Но была одна странная комната, в которой я нередко оказывался. Я называл комнату — «бар». Затрудняюсь понять, оказывался ли я в этой комнате, когда хотел умереть, или желание умереть появлялось, когда я оказывался в ней. Комната была темная, только огненно-красный свет, как от раскаленных углей, выбивался из широкой — в ладонь — щели в стене. Он озарял небольшое пространство прямо напротив щели, от этого тьма вокруг была еще гуще. Единственное, что можно было разглядеть, — старое казенного образца кресло, обитое дерматином, точно из какого-то служебного кабинета глухих советских времен, на его спинку был накинут поношенный форменный китель с погонами подполковника бронетанковых войск и орденскими ленточками на груди. Оказавшись в баре, я надевал китель, подходил к стене и, приподнявшись на носки (огненная щель была несколько выше моей груди), что было силы припадал к щели тем местом, где сердце. В напряженной позе, на дрожащих от напряжения ногах, выгибая вперед грудь и откинув назад голову, я стоял, прижимаясь к стене, жарко шептал: «Возьми! Возьми меня!» — и ждал, что сейчас умру. Я не чувствовал ни боли, ни жжения от исходящего из глубины стены, откуда-то из-за нее, огня — шептал, ждал смерти и желал ее. Потом я отступал от стены, подчас испытывая подлинную тоску разочарования, снимал с себя китель, вешал его обратно на спинку кресла и направлялся к двери. Оглянувшись, я видел: огненная щель раздавалась вширь, вверх и оборачивалась чем-то вроде подсвеченного сзади прилавка, на красном фоне подсветки чернели строем силуэты бутылок разной формы, высоких стаканов, фужеров, — отсюда и название: «бар»...

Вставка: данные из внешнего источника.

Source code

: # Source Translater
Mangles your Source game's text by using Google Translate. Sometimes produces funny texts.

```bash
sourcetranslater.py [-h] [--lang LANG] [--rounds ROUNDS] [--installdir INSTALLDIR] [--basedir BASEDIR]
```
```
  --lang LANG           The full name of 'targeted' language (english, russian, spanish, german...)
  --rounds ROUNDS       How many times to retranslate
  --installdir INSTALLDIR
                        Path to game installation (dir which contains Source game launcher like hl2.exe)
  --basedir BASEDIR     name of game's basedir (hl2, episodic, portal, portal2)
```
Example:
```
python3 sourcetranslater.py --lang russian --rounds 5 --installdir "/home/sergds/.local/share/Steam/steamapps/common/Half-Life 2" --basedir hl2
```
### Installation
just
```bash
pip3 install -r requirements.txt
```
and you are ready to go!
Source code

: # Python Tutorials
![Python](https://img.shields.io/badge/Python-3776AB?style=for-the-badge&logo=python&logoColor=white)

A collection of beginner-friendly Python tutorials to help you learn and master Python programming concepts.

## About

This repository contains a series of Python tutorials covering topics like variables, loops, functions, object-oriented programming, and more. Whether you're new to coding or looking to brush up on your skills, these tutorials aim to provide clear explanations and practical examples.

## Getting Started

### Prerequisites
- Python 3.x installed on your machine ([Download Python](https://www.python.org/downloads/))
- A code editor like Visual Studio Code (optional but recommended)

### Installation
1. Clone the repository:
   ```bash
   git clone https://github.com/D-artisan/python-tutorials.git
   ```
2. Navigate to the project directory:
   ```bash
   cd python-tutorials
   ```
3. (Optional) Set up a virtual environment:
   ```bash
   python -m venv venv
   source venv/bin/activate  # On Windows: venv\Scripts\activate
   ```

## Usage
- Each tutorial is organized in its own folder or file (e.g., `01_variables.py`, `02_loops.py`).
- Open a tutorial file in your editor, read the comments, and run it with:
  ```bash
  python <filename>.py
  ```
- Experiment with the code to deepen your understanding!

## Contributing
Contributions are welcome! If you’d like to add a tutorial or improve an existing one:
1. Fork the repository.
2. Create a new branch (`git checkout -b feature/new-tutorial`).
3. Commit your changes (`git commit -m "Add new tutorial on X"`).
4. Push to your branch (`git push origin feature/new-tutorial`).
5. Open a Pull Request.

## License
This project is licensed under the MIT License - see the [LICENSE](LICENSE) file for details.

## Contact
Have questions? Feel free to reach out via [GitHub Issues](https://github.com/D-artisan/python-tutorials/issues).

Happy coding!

Однажды, в такую минуту усталости навестил меня знакомый священник. Я пожаловался: Бог меня не берет. Он ответил просто (проще невозможно) и тотчас, словно речь шла о чем-то само собой разумеющимся: «Значит, еще не время».
Лев Толстой, узнав о смерти друга, художника Николая Николаевича Ге, записал в дневнике: смерть определяет меру любви. Мысль не столь неожиданна и много точнее, чем представляется на первый взгляд. Только когда жизнь человека прожита, окончательно выстраивается, обозначается и наше отношение к нему. Нередко кончина того, кто казался близким и необходимым, не наносит ожидаемой глубокой раны. Но вот ушел некто, стоявший, чудилось, неизмеримо дальше, — и вдруг откуда-то невосполнимость утраты, тоска, отчаяние, долгая несмолкаемая боль...
Смерть, как умелый архитектор, точно и полно завершает конструкцию здания прожитой жизни. Ранняя или поздняя, загодя предначертанная или нежданная, она непременно привносит в оставленный, всегда по-своему незавершенный чертеж особую гармонию, цельность и смысл. Сроки и обстоятельства смерти изменяют облик здания, но не вредят его тотчас возникающей завершенности. Самый момент ее, когда бы и как бы он ни наступил, тотчас расставляет все события в стройной целесообразности и одновременно, как замковый камень, венчает им же созданный свод.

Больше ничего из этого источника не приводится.